Task details
Report the count of lines below in which the string "Frank" occurs; include nothing else.
·····
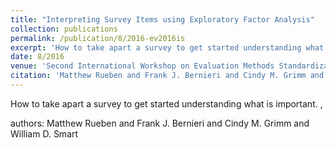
 ```yaml
---
title: "Interpreting Survey Items using Exploratory Factor Analysis"
collection: publications
permalink: /publication/8/2016-ev2016is
excerpt: 'How to take apart a survey to get started understanding what is important. , '
date: 8/2016
venue: 'Second International Workshop on Evaluation Methods Standardization in Human-Robot Interaction,  in conjunction with RO-MAN 2016'
citation: 'Matthew Rueben and Frank J. Bernieri and Cindy M. Grimm and William D. Smart'
---
```

How to take apart a survey to get started understanding what is important. , 

authors: Matthew Rueben and Frank J. Bernieri and Cindy M. Grimm and William D. Smart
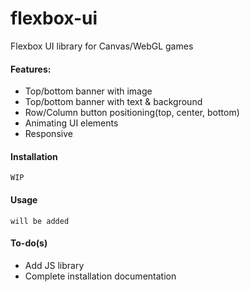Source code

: # flexbox-ui
Flexbox UI library for Canvas/WebGL games 

#### Features:
* Top/bottom banner with image
* Top/bottom banner with text & background
* Row/Column button positioning(top, center, bottom)
* Animating UI elements
* Responsive

#### Installation
```
WIP
```

#### Usage
```
will be added
```



#### To-do(s)
* Add JS library
* Complete installation documentation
·····
Solution to this exercise
2